→ PROBLEM TO SOLVE:
Start at the line in the entries below that contains "Soit $x \in (F + G)^\perp$.", stop at the line that contains "We keep in mind", and output exactly the lines in that span, both ends included.

→ LISTED ENTRIES:
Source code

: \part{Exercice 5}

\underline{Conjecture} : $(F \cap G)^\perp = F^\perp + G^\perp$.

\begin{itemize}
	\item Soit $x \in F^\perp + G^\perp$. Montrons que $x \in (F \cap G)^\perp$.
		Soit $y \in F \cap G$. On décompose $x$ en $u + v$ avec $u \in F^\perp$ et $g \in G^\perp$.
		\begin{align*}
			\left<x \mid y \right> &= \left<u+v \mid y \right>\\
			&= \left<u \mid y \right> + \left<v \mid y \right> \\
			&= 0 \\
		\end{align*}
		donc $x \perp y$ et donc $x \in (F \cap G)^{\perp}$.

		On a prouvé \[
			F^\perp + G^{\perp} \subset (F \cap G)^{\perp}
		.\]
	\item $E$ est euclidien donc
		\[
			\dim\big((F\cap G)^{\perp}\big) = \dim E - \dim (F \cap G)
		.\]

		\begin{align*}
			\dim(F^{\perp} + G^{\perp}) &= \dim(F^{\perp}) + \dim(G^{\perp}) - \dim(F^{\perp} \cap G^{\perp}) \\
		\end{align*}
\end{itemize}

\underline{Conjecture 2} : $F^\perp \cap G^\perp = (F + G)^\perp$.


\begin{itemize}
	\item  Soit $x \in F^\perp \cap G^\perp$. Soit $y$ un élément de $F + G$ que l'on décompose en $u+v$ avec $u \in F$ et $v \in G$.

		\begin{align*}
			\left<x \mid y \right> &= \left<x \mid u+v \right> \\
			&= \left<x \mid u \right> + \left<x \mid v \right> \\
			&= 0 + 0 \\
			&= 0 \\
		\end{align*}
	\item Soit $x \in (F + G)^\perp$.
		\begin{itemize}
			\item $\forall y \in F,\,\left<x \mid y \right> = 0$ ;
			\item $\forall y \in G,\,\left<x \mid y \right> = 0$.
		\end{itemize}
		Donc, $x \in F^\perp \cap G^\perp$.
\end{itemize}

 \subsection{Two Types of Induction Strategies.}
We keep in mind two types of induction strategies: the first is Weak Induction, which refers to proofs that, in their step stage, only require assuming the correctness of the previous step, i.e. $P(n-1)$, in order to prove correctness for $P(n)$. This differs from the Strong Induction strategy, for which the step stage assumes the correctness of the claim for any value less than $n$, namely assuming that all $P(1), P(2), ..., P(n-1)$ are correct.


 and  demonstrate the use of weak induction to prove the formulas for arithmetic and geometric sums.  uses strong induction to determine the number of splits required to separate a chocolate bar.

→ RESULT OF THE EXERCISE:
	\item Soit $x \in (F + G)^\perp$.
		\begin{itemize}
			\item $\forall y \in F,\,\left<x \mid y \right> = 0$ ;
			\item $\forall y \in G,\,\left<x \mid y \right> = 0$.
		\end{itemize}
		Donc, $x \in F^\perp \cap G^\perp$.
\end{itemize}

 \subsection{Two Types of Induction Strategies.}
We keep in mind two types of induction strategies: the first is Weak Induction, which refers to proofs that, in their step stage, only require assuming the correctness of the previous step, i.e. $P(n-1)$, in order to prove correctness for $P(n)$. This differs from the Strong Induction strategy, for which the step stage assumes the correctness of the claim for any value less than $n$, namely assuming that all $P(1), P(2), ..., P(n-1)$ are correct.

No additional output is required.